Saved entries:
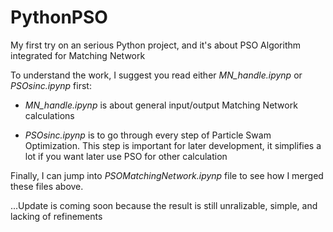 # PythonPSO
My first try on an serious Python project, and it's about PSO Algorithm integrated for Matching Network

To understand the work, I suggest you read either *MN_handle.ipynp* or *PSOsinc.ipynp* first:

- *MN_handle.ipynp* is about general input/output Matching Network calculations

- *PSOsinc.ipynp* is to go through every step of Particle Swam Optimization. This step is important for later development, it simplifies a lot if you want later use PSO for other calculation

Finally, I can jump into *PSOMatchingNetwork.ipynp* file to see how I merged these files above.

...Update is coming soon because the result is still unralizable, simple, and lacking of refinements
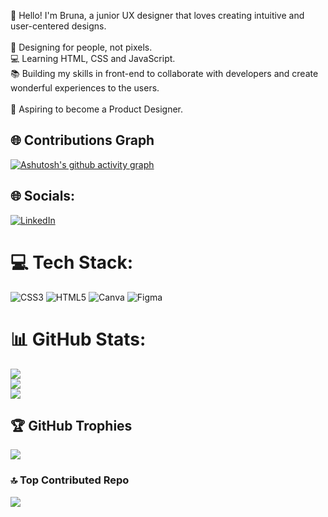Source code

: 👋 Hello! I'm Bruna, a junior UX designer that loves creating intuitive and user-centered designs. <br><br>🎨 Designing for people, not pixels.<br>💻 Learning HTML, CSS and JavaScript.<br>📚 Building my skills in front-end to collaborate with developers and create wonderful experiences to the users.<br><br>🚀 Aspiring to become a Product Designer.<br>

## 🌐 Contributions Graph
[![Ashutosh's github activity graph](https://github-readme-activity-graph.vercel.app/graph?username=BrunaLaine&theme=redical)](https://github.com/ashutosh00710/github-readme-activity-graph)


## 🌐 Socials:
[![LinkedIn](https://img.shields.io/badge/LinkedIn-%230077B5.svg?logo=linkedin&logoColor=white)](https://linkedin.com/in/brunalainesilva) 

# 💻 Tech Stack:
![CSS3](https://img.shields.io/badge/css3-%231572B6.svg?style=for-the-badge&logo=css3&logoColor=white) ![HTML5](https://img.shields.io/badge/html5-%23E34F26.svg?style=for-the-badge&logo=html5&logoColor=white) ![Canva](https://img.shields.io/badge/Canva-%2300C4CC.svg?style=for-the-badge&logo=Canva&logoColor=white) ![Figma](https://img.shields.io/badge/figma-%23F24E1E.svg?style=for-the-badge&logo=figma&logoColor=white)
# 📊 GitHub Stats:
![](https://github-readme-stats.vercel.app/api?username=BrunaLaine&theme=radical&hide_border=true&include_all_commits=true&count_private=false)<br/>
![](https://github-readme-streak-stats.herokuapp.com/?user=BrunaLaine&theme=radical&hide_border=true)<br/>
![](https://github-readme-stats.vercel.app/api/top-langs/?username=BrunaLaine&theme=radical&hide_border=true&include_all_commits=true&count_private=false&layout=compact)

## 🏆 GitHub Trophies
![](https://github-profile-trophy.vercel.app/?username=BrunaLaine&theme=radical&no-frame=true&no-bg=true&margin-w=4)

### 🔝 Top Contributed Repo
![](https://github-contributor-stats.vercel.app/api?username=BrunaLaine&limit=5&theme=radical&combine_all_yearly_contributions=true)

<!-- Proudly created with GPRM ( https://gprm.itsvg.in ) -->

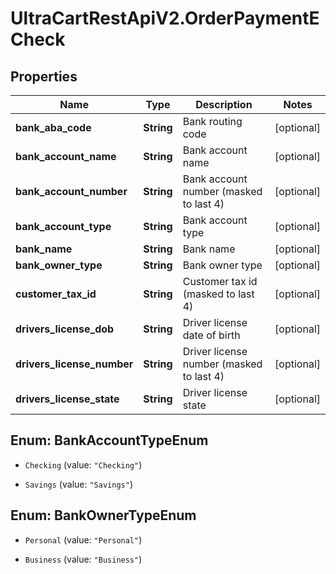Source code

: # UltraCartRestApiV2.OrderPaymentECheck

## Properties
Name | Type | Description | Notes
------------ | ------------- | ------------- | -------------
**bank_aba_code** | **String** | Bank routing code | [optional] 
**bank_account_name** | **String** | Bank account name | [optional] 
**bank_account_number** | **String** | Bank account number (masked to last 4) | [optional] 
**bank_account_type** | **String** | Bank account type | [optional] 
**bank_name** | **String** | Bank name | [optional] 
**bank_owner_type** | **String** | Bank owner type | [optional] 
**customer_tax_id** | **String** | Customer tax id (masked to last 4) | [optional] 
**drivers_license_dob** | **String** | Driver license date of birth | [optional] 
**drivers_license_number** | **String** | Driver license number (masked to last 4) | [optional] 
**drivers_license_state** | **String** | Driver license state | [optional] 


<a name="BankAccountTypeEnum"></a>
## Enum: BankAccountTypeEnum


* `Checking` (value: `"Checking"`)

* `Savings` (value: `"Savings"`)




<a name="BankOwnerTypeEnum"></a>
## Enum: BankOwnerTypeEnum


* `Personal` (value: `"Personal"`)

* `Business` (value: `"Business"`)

To do: Leaving out any pictures, write the records above out exactly as they are.

Answer space:
 # PythonPSO
My first try on an serious Python project, and it's about PSO Algorithm integrated for Matching Network

To understand the work, I suggest you read either *MN_handle.ipynp* or *PSOsinc.ipynp* first:

- *MN_handle.ipynp* is about general input/output Matching Network calculations

- *PSOsinc.ipynp* is to go through every step of Particle Swam Optimization. This step is important for later development, it simplifies a lot if you want later use PSO for other calculation

Finally, I can jump into *PSOMatchingNetwork.ipynp* file to see how I merged these files above.

...Update is coming soon because the result is still unralizable, simple, and lacking of refinements
Source code

: 👋 Hello! I'm Bruna, a junior UX designer that loves creating intuitive and user-centered designs. <br><br>🎨 Designing for people, not pixels.<br>💻 Learning HTML, CSS and JavaScript.<br>📚 Building my skills in front-end to collaborate with developers and create wonderful experiences to the users.<br><br>🚀 Aspiring to become a Product Designer.<br>

## 🌐 Contributions Graph
[![Ashutosh's github activity graph](https://github-readme-activity-graph.vercel.app/graph?username=BrunaLaine&theme=redical)](https://github.com/ashutosh00710/github-readme-activity-graph)


## 🌐 Socials:
[![LinkedIn](https://img.shields.io/badge/LinkedIn-%230077B5.svg?logo=linkedin&logoColor=white)](https://linkedin.com/in/brunalainesilva) 

# 💻 Tech Stack:
![CSS3](https://img.shields.io/badge/css3-%231572B6.svg?style=for-the-badge&logo=css3&logoColor=white) ![HTML5](https://img.shields.io/badge/html5-%23E34F26.svg?style=for-the-badge&logo=html5&logoColor=white) ![Canva](https://img.shields.io/badge/Canva-%2300C4CC.svg?style=for-the-badge&logo=Canva&logoColor=white) ![Figma](https://img.shields.io/badge/figma-%23F24E1E.svg?style=for-the-badge&logo=figma&logoColor=white)
# 📊 GitHub Stats:
![](https://github-readme-stats.vercel.app/api?username=BrunaLaine&theme=radical&hide_border=true&include_all_commits=true&count_private=false)<br/>
![](https://github-readme-streak-stats.herokuapp.com/?user=BrunaLaine&theme=radical&hide_border=true)<br/>
![](https://github-readme-stats.vercel.app/api/top-langs/?username=BrunaLaine&theme=radical&hide_border=true&include_all_commits=true&count_private=false&layout=compact)

## 🏆 GitHub Trophies
![](https://github-profile-trophy.vercel.app/?username=BrunaLaine&theme=radical&no-frame=true&no-bg=true&margin-w=4)

### 🔝 Top Contributed Repo
![](https://github-contributor-stats.vercel.app/api?username=BrunaLaine&limit=5&theme=radical&combine_all_yearly_contributions=true)

<!-- Proudly created with GPRM ( https://gprm.itsvg.in ) -->

Source code

: # UltraCartRestApiV2.OrderPaymentECheck

## Properties
Name | Type | Description | Notes
------------ | ------------- | ------------- | -------------
**bank_aba_code** | **String** | Bank routing code | [optional] 
**bank_account_name** | **String** | Bank account name | [optional] 
**bank_account_number** | **String** | Bank account number (masked to last 4) | [optional] 
**bank_account_type** | **String** | Bank account type | [optional] 
**bank_name** | **String** | Bank name | [optional] 
**bank_owner_type** | **String** | Bank owner type | [optional] 
**customer_tax_id** | **String** | Customer tax id (masked to last 4) | [optional] 
**drivers_license_dob** | **String** | Driver license date of birth | [optional] 
**drivers_license_number** | **String** | Driver license number (masked to last 4) | [optional] 
**drivers_license_state** | **String** | Driver license state | [optional] 


<a name="BankAccountTypeEnum"></a>
## Enum: BankAccountTypeEnum


* `Checking` (value: `"Checking"`)

* `Savings` (value: `"Savings"`)




<a name="BankOwnerTypeEnum"></a>
## Enum: BankOwnerTypeEnum


* `Personal` (value: `"Personal"`)

* `Business` (value: `"Business"`)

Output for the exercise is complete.